Engineering Contradictions & Design Principles
Engineering Contradiction Analysis
1Ease of operation
If manual experience-based methods are used to determine critical values, then the implementation process is simple, but the comprehensiveness and objectivity of risk assessment deteriorates
Solution Approach 1:
The patent replaces manual experience-based determination with an automated computer-implemented method. The system uses processors to automatically generate, evaluate, and optimize combinations of critical values through algorithmic processes, substituting human subjective judgment with objective computational analysis that comprehensively evaluates multiple features and index values.
Solution Approach 2:
The system performs self-optimization by automatically generating combinations of critical values, evaluating them through relation functions, and iteratively improving the combination based on score comparisons.

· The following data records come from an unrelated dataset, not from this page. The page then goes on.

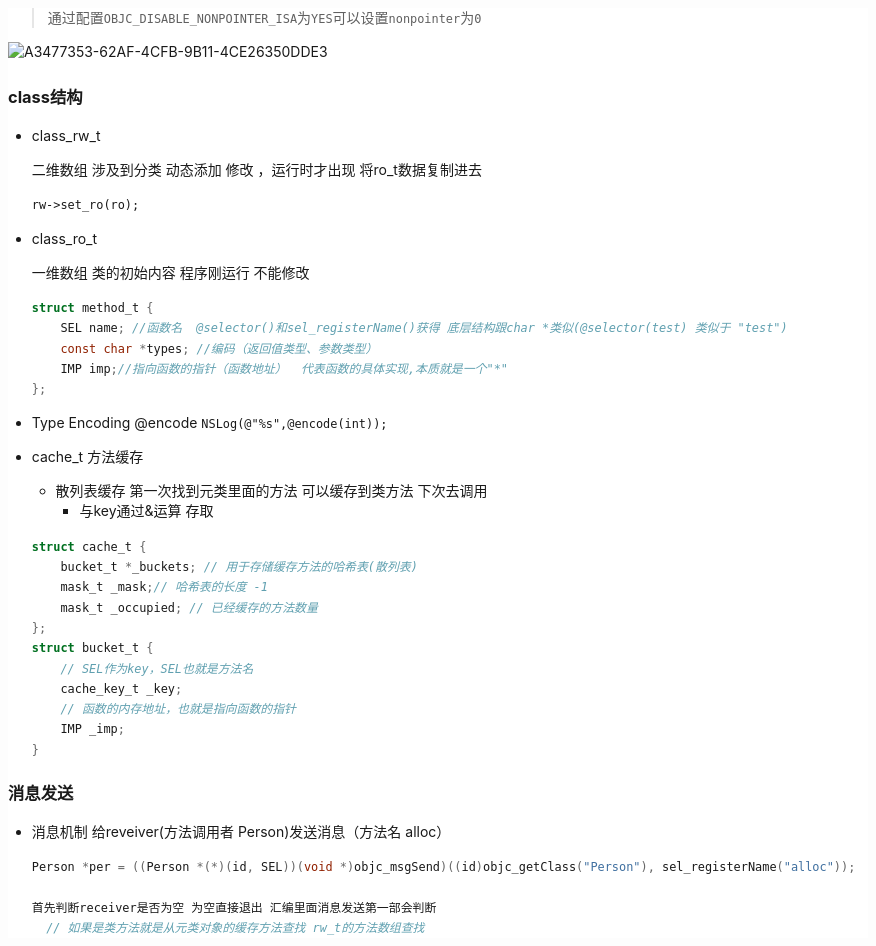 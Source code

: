   > 通过配置`OBJC_DISABLE_NONPOINTER_ISA`为`YES`可以设置`nonpointer`为`0`

  ![A3477353-62AF-4CFB-9B11-4CE26350DDE3](https://tva1.sinaimg.cn/large/e6c9d24egy1h43zca1n6ij21xo0fk76b.jpg)

### class结构

- class_rw_t  

  二维数组 涉及到分类 动态添加 修改 ，运行时才出现 将ro_t数据复制进去

  ```
  rw->set_ro(ro);
  ```

- class_ro_t

   一维数组 类的初始内容 程序刚运行 不能修改

  ```objective-c
  struct method_t {
      SEL name; //函数名  @selector()和sel_registerName()获得 底层结构跟char *类似(@selector(test) 类似于 "test")
      const char *types; //编码（返回值类型、参数类型）
      IMP imp;//指向函数的指针（函数地址）  代表函数的具体实现,本质就是一个"*"
  };
  ```

- Type Encoding @encode  `NSLog(@"%s",@encode(int));`

- cache_t 方法缓存

  - 散列表缓存 第一次找到元类里面的方法 可以缓存到类方法 下次去调用
    - 与key通过&运算 存取

  ```c
  struct cache_t {
      bucket_t *_buckets; // 用于存储缓存方法的哈希表(散列表)
      mask_t _mask;// 哈希表的长度 -1
      mask_t _occupied; // 已经缓存的方法数量
  };
  struct bucket_t {
      // SEL作为key，SEL也就是方法名
      cache_key_t _key;
      // 函数的内存地址，也就是指向函数的指针
      IMP _imp;
  }
  ```


###  消息发送

- 消息机制  给reveiver(方法调用者 Person)发送消息（方法名 alloc）

  ```objective-c
  Person *per = ((Person *(*)(id, SEL))(void *)objc_msgSend)((id)objc_getClass("Person"), sel_registerName("alloc"));

  首先判断receiver是否为空 为空直接退出 汇编里面消息发送第一部会判断
    // 如果是类方法就是从元类对象的缓存方法查找 rw_t的方法数组查找
  ```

The method autonomously determines optimal critical values without requiring manual intervention or subjective expertise, allowing the system to self-adjust and self-optimize the risk assessment parameters.
2Device complexity
If manual experience-based methods are used to determine critical values, then the system complexity is low, but the ability to comprehensively reflect multiple requirements deteriorates
Solution Approach 1:
The patent creates a universal system that can handle multiple features (M features) and evaluate them against multiple index values (N index values) simultaneously. The relation functions and combination generation mechanism are designed to work with any number of features and requirements, making the system adaptable to various risk management scenarios while maintaining a unified computational framework.
Solution Approach 2:
The system dynamically adjusts parameters by generating K combinations of critical values, each combination representing different parameter settings. Through iterative evaluation and score comparison, the system identifies the optimal parameter combination that best reflects multiple requirements. The method allows flexible modification of the number of features, index values, and combinations based on specific application needs.
3Measurement precision
If automated combination optimization is implemented, then the objectivity and comprehensiveness of critical value determination is improved, but the computational complexity increases
Solution Approach 1:
The patent divides the complex optimization problem into manageable segments: generating K combinations, evaluating each combination through N relation functions, comparing scores, and iteratively selecting optimal combinations. This segmentation allows the system to handle computational complexity through structured, modular processing steps rather than attempting to solve the entire problem simultaneously.
Solution Approach 2:
The system evaluates K combinations (where K is a preset value) rather than exhaustively checking all possible combinations. This partial action approach provides a practical balance between computational feasibility and optimization quality, generating sufficiently many combinations to achieve objectivity and comprehensiveness without requiring prohibitively complex computational resources.
Data Source
AI summary
A method for determining critical values includes obtaining N relation functions between M features and N index values, the N relation functions taking the M features as inputs and the N index values as outputs; generating K combinations, each comprising M critical values of the M features; repeating following steps until a preset stop condition is satisfied: determining a score for each of the K combinations based on the N relation functions to represent an overall quality of the N index values; repeatedly selecting two combinations and exchanging critical values between the two combinations to generate two new combinations until a quantity of the new combinations reaches a preset number; and selecting K combinations from the new combinations; and after the preset stop condition is satisfied, associating the M features with the M critical values in a combination with a highest score.